Your objective - Report back every line from the entries below in which the word "exists" occurs.

Source records -
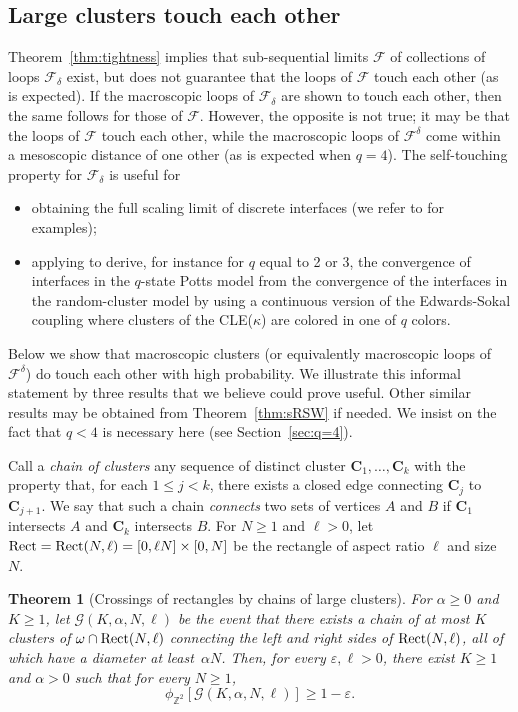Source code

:\documentclass[a4paper,oneside,11pt]{article}
\newtheorem{theorem}{Theorem}[section]
\numberwithin{equation}{section}
\numberwithin{equation}{section}
\numberwithin{equation}{section}
\newcommand{\calF}{\mathcal{F}}
\newcommand{\calG}{\mathcal{G}}
\newcommand{\bbZ}{\mathbb{Z}}
\newcommand{\bfC}{\mathbf C}
\newcommand{\ep}{\varepsilon}
\newcommand{\eps}{\varepsilon}
\renewcommand{\ep}{\varepsilon}
\begin{document}
 
 \subsection{Large clusters touch each other}

Theorem~\ref{thm:tightness} implies that sub-sequential limits $\calF$ of collections of loops $\calF_\delta$ exist, 
but does not guarantee that the loops of $\calF$ touch each other (as is expected).
If the macroscopic loops of $\calF_\delta$ are shown to touch each other, then the same follows for those of $\calF$. 
However, the opposite is not true; it may be that the loops of $\calF$ touch each other, 
while the macroscopic loops of $\calF^\delta$ come within a mesoscopic distance of one other (as is expected when $q = 4$). 
The self-touching property for $\calF_\delta$ is useful for
\begin{itemize}
\item obtaining the full scaling limit of discrete interfaces (we refer to \cite{AizBur99,KemSmi16} for examples);
\item applying \cite{MilSheWer17} to derive, for instance for $q$ equal to 2 or 3, the convergence of interfaces in the $q$-state Potts model from the convergence of the interfaces in the random-cluster model by using a continuous version of the Edwards-Sokal coupling where clusters of the CLE($\kappa$) are colored in one of $q$ colors.
\end{itemize}


Below we show that macroscopic clusters (or equivalently macroscopic loops of $\calF^\delta$) do touch each other with high probability.
We illustrate this informal statement by three results that we believe could prove useful.
Other similar results may be obtained from Theorem~\ref{thm:sRSW} if needed. 
We insist on the fact that $q < 4$ is necessary here (see Section~\ref{sec:q=4}). 

Call a {\em chain of clusters} any sequence of distinct cluster $\mathbf C_1,\dots, \mathbf C_k$ 
with the property that, for each $1\leq j < k$, there exists a closed edge connecting $\bfC_j$ to $\bfC_{j+1}$. 
We say that such a chain {\em connects} two sets of vertices $A$ and $B$ if $\bfC_1$ intersects $A$ and $\bfC_k$ intersects $B$. 
\newcommand{\Rect}{{\rm Rect}}
For $N \geq 1$ and $\ell >0$, let $\Rect = \Rect(N,\ell) = [0,\ell N] \times [0,N]$ be the rectangle of aspect ratio $\ell$ and size $N$. 
	
	
\begin{theorem}[Crossings of rectangles by chains of large clusters]\label{thm:self-touching}
	For $\alpha \geq 0 $ and $K\geq 1$, let $\calG(K,\alpha,N,\ell)$ be the event 
	that there exists a chain of at most $K$ clusters of $\omega \cap \Rect(N,\ell)$ 
	connecting the left and right sides of $\Rect(N,\ell)$, all of which have a diameter at least~$\alpha N$. 
	Then, for every $\ep,\ell > 0$, there exist $K \geq 1$ and $\alpha >0$ such that for every $N\ge1$,
	$$ \phi_{\bbZ^2}[\calG(K,\alpha,N,\ell)] \geq 1 - \eps.$$ 
\end{theorem}
\end{document}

Written answer -
with the property that, for each $1\leq j < k$, there exists a closed edge connecting $\bfC_j$ to $\bfC_{j+1}$. 
	that there exists a chain of at most $K$ clusters of $\omega \cap \Rect(N,\ell)$ 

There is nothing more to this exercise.